22 | kukira kau rumah [part 1]

14.5K 1.8K 41
                                    


Demi Tuhan, Mail nggak menyangka akan kembali mendatangi kediaman keluarga pacarnya secepat ini. Dalam situasi lebih kacau pula.

Kalau mau berpikir positif, mungkin ini cara Tuhan mengingatkannya. Bahwa hidupnya selama ini sudah terlalu melenceng. Bahwa yang dia lakukan bersama Trinda selama ini nggak benar. Dan sudah saatnya mereka berdua meluruskan diri.

Tapi ngomong doang sih gampang. Nyatanya, meski sadar dosanya banyak, Mail kesal juga apabila sesuatu tidak berjalan sesuai harapannya seperti saat ini.

"Mas?"

Karena penumpangnya itu bengong saja, padahal sudah beberapa saat berselang sejak mereka berhenti di depan portal, bapak supir taksi menegur Mail.
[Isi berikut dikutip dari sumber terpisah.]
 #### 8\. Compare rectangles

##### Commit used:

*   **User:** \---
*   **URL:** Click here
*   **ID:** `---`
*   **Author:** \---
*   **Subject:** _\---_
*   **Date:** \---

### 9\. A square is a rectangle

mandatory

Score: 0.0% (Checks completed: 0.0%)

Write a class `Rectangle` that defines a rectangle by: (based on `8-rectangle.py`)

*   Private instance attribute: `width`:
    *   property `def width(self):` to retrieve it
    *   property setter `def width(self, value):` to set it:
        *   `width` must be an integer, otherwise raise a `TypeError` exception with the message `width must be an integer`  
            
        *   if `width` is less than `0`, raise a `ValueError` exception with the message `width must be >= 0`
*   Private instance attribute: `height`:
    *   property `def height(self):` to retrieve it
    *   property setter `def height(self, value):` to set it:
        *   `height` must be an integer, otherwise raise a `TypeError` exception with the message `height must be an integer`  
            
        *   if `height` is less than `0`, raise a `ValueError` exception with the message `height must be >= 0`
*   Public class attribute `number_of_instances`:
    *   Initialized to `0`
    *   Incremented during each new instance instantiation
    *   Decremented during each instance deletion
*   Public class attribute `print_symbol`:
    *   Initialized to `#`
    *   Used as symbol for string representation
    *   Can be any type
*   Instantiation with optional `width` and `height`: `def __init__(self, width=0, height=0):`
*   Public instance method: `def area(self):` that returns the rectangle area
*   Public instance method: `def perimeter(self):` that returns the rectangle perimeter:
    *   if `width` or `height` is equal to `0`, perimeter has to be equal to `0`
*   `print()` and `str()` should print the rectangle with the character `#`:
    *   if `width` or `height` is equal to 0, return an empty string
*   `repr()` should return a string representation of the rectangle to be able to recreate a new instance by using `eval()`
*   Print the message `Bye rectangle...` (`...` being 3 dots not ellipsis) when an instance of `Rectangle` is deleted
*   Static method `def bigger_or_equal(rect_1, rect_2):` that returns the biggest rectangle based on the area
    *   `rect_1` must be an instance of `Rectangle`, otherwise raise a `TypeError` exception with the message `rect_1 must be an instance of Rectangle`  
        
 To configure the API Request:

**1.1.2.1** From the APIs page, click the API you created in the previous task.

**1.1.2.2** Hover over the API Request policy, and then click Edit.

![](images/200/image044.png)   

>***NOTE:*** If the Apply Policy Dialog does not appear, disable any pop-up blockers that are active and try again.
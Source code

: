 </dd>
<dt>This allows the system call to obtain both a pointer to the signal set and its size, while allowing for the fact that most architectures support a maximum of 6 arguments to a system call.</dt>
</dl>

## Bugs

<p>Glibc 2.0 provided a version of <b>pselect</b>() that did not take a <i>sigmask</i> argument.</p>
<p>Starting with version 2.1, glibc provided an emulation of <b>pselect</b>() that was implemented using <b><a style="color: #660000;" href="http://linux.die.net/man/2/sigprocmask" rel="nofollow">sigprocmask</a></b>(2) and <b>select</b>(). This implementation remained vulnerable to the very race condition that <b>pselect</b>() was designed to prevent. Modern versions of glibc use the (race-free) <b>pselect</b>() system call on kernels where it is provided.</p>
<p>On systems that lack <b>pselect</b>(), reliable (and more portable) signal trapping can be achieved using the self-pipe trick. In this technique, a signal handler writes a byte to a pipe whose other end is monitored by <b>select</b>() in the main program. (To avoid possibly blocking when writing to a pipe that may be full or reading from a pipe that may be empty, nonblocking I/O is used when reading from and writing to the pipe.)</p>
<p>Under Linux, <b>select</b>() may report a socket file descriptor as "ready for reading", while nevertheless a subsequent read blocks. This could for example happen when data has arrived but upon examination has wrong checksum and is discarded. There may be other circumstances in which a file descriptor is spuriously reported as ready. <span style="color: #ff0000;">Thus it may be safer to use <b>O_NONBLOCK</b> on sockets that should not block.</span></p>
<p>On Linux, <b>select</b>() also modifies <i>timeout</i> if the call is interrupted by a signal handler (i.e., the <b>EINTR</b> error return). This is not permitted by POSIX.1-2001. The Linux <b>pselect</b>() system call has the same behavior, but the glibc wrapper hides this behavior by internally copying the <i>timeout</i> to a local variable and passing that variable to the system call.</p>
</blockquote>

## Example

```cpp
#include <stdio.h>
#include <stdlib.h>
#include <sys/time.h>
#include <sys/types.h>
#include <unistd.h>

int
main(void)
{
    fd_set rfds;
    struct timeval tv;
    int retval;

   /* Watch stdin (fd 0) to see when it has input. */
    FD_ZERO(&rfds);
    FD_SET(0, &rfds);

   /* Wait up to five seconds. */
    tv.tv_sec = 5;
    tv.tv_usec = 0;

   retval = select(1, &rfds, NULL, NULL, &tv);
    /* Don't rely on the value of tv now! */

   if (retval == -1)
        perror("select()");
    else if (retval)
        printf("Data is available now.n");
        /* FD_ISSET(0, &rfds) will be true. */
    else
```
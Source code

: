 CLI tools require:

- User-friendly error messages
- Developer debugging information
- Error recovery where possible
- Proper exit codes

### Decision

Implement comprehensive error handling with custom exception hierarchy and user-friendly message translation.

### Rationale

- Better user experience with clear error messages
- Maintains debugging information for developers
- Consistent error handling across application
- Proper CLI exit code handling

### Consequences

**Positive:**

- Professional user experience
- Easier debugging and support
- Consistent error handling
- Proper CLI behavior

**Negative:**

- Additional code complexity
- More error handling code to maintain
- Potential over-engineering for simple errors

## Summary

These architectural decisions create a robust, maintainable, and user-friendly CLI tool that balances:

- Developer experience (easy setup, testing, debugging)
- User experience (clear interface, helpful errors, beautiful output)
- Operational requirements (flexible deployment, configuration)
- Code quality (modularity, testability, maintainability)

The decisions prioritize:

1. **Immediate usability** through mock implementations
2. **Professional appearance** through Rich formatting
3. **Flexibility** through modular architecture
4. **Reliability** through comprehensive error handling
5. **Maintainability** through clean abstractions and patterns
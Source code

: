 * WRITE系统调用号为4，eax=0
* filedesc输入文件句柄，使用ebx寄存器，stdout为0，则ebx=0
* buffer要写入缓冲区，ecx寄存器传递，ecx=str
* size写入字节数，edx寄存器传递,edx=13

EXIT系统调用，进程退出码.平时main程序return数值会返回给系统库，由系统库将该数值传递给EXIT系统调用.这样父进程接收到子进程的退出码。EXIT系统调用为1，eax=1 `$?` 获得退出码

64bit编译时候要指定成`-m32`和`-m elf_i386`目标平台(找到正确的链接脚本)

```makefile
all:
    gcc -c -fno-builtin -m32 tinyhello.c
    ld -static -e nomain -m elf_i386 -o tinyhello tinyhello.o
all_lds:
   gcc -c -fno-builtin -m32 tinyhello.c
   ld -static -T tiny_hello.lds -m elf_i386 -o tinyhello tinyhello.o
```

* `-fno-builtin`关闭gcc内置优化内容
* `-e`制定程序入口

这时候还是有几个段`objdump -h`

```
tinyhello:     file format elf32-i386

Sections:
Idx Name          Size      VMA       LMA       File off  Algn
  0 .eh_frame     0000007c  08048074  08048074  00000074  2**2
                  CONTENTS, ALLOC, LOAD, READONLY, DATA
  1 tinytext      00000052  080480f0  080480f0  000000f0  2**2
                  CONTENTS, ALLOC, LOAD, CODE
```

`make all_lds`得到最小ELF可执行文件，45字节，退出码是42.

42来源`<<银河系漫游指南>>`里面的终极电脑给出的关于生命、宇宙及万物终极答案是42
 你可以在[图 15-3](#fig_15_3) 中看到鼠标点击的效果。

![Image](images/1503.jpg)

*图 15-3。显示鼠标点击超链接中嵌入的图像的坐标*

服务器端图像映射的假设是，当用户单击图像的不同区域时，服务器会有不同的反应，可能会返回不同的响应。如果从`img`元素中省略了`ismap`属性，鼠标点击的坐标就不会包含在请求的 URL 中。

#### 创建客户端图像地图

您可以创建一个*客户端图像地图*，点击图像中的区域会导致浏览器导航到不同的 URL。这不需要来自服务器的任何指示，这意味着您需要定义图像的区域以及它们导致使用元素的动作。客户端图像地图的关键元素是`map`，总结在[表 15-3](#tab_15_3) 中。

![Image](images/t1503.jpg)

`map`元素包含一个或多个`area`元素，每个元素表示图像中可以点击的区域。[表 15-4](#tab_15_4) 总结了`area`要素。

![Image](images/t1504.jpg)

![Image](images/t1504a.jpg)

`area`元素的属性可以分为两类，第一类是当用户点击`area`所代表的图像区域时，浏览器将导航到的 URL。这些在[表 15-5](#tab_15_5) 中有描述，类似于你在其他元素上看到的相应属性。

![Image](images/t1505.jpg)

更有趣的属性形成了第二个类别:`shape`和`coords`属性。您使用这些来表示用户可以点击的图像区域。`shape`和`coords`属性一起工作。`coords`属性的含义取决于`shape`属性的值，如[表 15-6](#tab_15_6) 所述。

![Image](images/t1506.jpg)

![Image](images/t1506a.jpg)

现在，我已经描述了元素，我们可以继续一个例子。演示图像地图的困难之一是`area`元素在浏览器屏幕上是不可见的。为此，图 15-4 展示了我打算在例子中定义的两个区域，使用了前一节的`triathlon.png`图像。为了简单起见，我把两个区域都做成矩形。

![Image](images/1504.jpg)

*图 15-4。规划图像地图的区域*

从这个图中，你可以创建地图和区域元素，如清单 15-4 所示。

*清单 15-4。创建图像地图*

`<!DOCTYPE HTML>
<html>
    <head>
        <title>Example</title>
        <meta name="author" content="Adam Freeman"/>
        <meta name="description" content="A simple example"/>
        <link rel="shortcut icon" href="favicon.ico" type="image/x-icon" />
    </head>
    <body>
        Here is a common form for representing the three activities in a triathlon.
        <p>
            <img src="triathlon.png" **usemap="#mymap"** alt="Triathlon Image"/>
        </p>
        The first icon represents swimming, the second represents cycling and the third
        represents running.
"Eh? Maaf." Mail gelagapan. Dan ketika menoleh ke pos sekuriti, dia menemukan mas-mas yang belum pernah ia jumpai sebelumnya. "Mau bertamu ke Bude Hari. Dari Jakarta."

Mas-mas dengan blankon di kepala itu mengangguk. "Silakan langsung menuju ke joglo pertama ya, Mas. Nanti ada yang nyambut di ruang tamu."

Ismail mengangguk dan taksinya pun melanjutkan perjalanan.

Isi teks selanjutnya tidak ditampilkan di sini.